Un de ces derniers, Maher Arar était l’invité de l’assemblée dimanche, siégeant sur un panel intitulé « la protection des citoyens ici et à l’étranger ». L’ingénieur canadien d’origine syrienne fut déporté en 2002 par le gouvernement américain. Durant sa détention de presque un an dans une prison syrienne, Arar fut torturé.
Arar, qui s’est décrit comme un ingénieur dans ses veines, ne pratique plus le métier. Il dit que malgré sont blanchiment, il n’a pas réussi à obtenir d’emploi dans son domaine et que chaque refus l’a plongé dans des dépressions qui ont duré un mois.
Le sort a fait qu’il se penche maintenant sur les questions de droits l’homme et les abus perpétués au nom de la sécurité nationale. Arar, qui vient d’obtenir un doctorat en technologie sans fil, a pour restaurer sa confiance en lui, lancer une nouvelle revue internet, www.prisme-magazine.ca.
Il a d'ailleurs lancé un appel aux journalistes canadiens. « Pourquoi n’avons-nous pas de Seymore Hersch au Canada », a-t-il demandé ; faisant référence au journaliste d’enquête américain qui a dévoilé le massacre de My Lai durant la guerre de Vietnam ainsi que le scandale d’Abu Grhraib, plus de trente ans plus tard.

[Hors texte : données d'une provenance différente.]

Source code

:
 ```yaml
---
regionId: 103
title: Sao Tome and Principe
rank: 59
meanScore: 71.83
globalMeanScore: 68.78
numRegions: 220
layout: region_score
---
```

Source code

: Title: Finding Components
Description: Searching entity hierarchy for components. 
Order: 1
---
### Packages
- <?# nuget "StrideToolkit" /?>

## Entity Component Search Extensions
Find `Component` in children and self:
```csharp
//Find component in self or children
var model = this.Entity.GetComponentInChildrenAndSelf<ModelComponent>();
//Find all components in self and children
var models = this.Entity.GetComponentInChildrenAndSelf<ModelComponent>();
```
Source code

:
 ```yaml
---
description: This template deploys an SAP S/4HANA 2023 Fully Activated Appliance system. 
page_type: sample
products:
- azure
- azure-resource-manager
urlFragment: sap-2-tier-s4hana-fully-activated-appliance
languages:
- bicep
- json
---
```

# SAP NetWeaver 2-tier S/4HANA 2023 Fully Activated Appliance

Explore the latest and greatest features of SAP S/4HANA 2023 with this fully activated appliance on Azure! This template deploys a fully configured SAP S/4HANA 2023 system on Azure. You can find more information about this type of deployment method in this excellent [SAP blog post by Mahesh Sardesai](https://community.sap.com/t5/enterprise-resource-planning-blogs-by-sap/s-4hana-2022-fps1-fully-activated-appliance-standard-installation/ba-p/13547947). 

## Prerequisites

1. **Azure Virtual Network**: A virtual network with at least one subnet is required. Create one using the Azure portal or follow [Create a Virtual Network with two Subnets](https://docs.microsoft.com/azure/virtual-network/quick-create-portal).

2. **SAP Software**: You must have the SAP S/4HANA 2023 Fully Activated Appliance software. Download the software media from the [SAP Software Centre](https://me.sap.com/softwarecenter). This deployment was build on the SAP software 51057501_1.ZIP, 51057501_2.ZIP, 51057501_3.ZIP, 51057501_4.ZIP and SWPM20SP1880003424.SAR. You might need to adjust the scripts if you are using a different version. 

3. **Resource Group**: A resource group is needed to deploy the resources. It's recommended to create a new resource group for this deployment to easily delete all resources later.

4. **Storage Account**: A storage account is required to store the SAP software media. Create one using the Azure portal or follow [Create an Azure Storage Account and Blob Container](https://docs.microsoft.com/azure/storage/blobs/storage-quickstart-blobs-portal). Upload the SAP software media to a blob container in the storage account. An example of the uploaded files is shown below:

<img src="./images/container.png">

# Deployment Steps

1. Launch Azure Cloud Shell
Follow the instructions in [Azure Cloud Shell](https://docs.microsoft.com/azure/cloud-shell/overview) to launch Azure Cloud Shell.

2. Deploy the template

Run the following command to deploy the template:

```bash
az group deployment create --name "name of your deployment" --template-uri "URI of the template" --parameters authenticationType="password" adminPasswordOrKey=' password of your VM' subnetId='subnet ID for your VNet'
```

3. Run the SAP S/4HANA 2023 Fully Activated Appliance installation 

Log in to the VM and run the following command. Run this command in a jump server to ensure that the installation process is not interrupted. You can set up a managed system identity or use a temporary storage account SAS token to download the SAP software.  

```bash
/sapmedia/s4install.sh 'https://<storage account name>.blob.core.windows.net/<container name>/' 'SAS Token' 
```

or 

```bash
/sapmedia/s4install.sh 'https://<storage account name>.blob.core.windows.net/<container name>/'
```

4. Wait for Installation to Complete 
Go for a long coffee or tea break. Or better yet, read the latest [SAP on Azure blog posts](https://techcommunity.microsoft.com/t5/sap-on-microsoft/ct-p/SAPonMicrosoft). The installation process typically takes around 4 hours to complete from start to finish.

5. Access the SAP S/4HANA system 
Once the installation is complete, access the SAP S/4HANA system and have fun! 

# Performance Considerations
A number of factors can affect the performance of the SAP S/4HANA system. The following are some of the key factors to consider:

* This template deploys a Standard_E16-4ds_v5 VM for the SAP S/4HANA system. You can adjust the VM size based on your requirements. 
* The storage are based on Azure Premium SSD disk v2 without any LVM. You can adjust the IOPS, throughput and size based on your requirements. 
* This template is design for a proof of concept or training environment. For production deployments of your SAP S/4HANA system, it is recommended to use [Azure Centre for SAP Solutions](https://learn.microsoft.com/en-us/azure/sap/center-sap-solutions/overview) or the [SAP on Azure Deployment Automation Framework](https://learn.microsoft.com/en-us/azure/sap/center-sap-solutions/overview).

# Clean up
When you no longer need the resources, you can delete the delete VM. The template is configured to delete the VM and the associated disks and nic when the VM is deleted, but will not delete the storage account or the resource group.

Arar a dit qu’il y a plusieurs questions importantes auquel nous n’avons pas de réponse.
« Est-ce que le gouvernement écoute les conversations des Canadiens au téléphone », a demandé Arar. Selon lui, la révélation que les services secrets ont écoutée les conversations entre des détenus et leurs avocats laisse croire que c’est possible.
Il se demande aussi combien d’autres citoyens canadiens ont été détenus à l’étranger et torturés. Arar a dit que des membres de la communauté syrienne, même de sa famille, ne voulais pas qu’il parle de son cas pour peur des conséquences. Il est possible que d’autres victimes aient décidé de ne rien dire, pour les mêmes raisons.
Arar a dit que c’est dans la nature des gouvernements de ne pas dévoiler de l’information, surtout dans le climat politique qui règne depuis le onze septembre, c’est « pourquoi il ne faut pas abandonner un sujet parce que c’est difficile de trouver des réponses ».
En plus de souligner le rôle de la presse, les panellistes ont aussi fait appel à des réformes judiciaires. Selon Maitre Nathalie Des Rosiers, directrice exécutive de l’Association canadienne des Libertés civile, il faut des lois claires sur le devoir du gouvernement de protéger tout citoyen, peu importe leurs origines. De telles lois, ainsi qu’un ombudsman aiderait à éliminer le haut degré de pouvoir de discrétion dont profite le gouvernement, et dépolitiserait ces cas.